The multivariable logistic regression analysis showed that the third and fourth quartiles were independent predictors of ICAS in all the subjects (Q3: OR 1.81, 95% CI 1.39–2.37, Q4: OR 2.29, 95% CI 1.70–3.10) and patients in the fourth quartile had a higher risk for the occurrence of ICAS in stroke group (Q4: OR 2.82, 95% CI 1.79–4.48) (Table 3). To evaluate the correlation between peripheral neutrophil count and ICAS lesions, we further carried out a subgroup analysis. Baseline characteristics of these subjects with and without ICAS are shown in Table 2. In subgroup analysis, the neutrophil counts were significantly higher in subjects with ICAS than those of subjects without ICAS in groups with and without stroke (P <  0.0001 for stroke group, P = 0.0097 for group without stroke) (Fig. 1). The multivariable logistic regression analysis showed that each quartile was associated with the occurrence of ICAS in stroke group (Q2: OR 1.44, 95% CI 1.00–2.08, Q3: OR 1.89, 95% CI 1.26–2.86, Q4: OR 2.82, 95% CI 1.79–4.48), whereas the association in the group without stroke was not significant (Table 3).

Table 2 Characteristics of the study population in the present study according to stroke and ICAS status
Fig. 1
figure1

The levels of neutrophil count among four groups of participants. *The neutrophil counts were significantly higher in subjects with ICAS than those of subjects without ICAS in groups with and without stroke (P <  0.0001 for stroke group, P = 0.0097 for group without stroke)

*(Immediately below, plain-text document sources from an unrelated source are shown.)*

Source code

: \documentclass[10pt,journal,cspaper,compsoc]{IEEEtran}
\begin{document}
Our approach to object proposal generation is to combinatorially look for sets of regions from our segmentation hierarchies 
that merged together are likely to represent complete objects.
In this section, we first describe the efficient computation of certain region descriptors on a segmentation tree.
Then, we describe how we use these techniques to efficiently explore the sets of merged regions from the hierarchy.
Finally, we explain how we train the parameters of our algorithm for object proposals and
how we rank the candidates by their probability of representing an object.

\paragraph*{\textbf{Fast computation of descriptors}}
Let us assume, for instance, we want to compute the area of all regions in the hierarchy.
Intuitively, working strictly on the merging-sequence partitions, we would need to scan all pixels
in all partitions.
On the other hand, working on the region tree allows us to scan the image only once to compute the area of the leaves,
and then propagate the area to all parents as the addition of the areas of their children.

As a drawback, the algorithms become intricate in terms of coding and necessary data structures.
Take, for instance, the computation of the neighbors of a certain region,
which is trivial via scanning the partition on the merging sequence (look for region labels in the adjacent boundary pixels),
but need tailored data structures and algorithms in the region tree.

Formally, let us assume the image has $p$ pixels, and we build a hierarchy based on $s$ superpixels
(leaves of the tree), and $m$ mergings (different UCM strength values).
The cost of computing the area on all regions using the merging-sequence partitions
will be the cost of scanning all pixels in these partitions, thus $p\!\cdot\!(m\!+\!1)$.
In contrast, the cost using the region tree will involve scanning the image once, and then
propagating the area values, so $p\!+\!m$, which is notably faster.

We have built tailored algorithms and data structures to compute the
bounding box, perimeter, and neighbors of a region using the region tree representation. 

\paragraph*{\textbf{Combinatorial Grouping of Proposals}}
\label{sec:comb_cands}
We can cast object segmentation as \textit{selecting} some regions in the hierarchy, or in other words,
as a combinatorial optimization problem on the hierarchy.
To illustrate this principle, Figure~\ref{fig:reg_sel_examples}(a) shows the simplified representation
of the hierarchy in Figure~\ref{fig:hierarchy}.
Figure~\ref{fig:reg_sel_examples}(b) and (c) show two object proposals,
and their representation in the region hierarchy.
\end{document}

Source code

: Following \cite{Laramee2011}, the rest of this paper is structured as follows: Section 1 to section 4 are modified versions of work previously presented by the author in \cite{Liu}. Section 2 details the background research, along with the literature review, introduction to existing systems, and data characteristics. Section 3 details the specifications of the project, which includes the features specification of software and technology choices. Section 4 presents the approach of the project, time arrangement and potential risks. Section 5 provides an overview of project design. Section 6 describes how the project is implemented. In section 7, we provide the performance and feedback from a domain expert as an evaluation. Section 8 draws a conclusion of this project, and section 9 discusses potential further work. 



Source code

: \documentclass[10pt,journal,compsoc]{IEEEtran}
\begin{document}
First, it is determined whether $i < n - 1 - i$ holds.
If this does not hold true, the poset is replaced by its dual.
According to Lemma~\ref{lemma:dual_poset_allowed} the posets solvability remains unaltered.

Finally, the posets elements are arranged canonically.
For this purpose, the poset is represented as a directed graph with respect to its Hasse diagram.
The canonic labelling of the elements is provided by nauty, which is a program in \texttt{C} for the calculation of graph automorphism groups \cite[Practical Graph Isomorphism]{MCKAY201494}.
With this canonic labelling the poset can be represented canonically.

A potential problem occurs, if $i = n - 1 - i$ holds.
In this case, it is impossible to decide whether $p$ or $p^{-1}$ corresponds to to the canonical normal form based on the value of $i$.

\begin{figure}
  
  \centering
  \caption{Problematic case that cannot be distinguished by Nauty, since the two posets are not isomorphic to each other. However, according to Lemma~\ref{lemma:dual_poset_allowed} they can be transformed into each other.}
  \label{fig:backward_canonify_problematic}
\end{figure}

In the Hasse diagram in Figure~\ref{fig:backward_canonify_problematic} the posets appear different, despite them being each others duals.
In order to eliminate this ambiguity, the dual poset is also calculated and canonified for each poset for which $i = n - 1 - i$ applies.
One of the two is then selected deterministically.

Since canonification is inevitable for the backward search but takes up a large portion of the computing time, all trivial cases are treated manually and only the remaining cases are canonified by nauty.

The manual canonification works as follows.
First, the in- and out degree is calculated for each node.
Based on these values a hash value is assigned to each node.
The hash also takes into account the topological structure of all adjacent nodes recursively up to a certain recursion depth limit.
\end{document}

Table 3 Logistic regression analysis of the association between neutrophil count and intracranial atherosclerotic stenosis according to quartiles of neutrophil count

Association between neutrophil count and the number and locations of ICAS

Among these participants, 757 (26.59%) of them were found to have ICAS, including 445 patients with single ICAS, 159 patients with two ICAS, and 153 patients with multiple ICAS (more than three). We further evaluated the correlation between neutrophil count and the number of ICAS. We found that patients in multiple ICAS group had higher levels of neutrophils than those in the other two groups (P <  0.0001) (Fig. 2). In addition, the effect of neutrophil count on different locations of ICAS was also analysed, and the highest count of neutrophils was found in the group with both anterior and posterior circulation ICAS (P <  0.0001) (Fig. 3).

Fig. 2
figure2

Differences in neutrophil count among groups according to the number of intracranial stenosis. *In multiple ICAS group, individuals had higher levels of neutrophil than those in other two groups (P <  0.0001)

Fig. 3
figure3

Differences in neutrophil count among groups according to ICAS lesion locations. *The highest count of neutrophils was found in the group with both anterior and posterior circulation ICAS (P <  0.0001)

Discussion

The major finding of this study was that peripheral neutrophil count was associated with ICAS. Higher neutrophil level was associated with greater risk of ICAS in patients with AIS, but there was no significant correlation in subjects without stroke. In addition, we also found that the number and locations of ICAS were associated with the neutrophil count. Neutrophils might play an important role in the presence of ICAS. Given the difference in neutrophil count between subjects with and without stroke, neutrophils may increase the occurrence of symptomatic intracranial atherosclerotic stenosis.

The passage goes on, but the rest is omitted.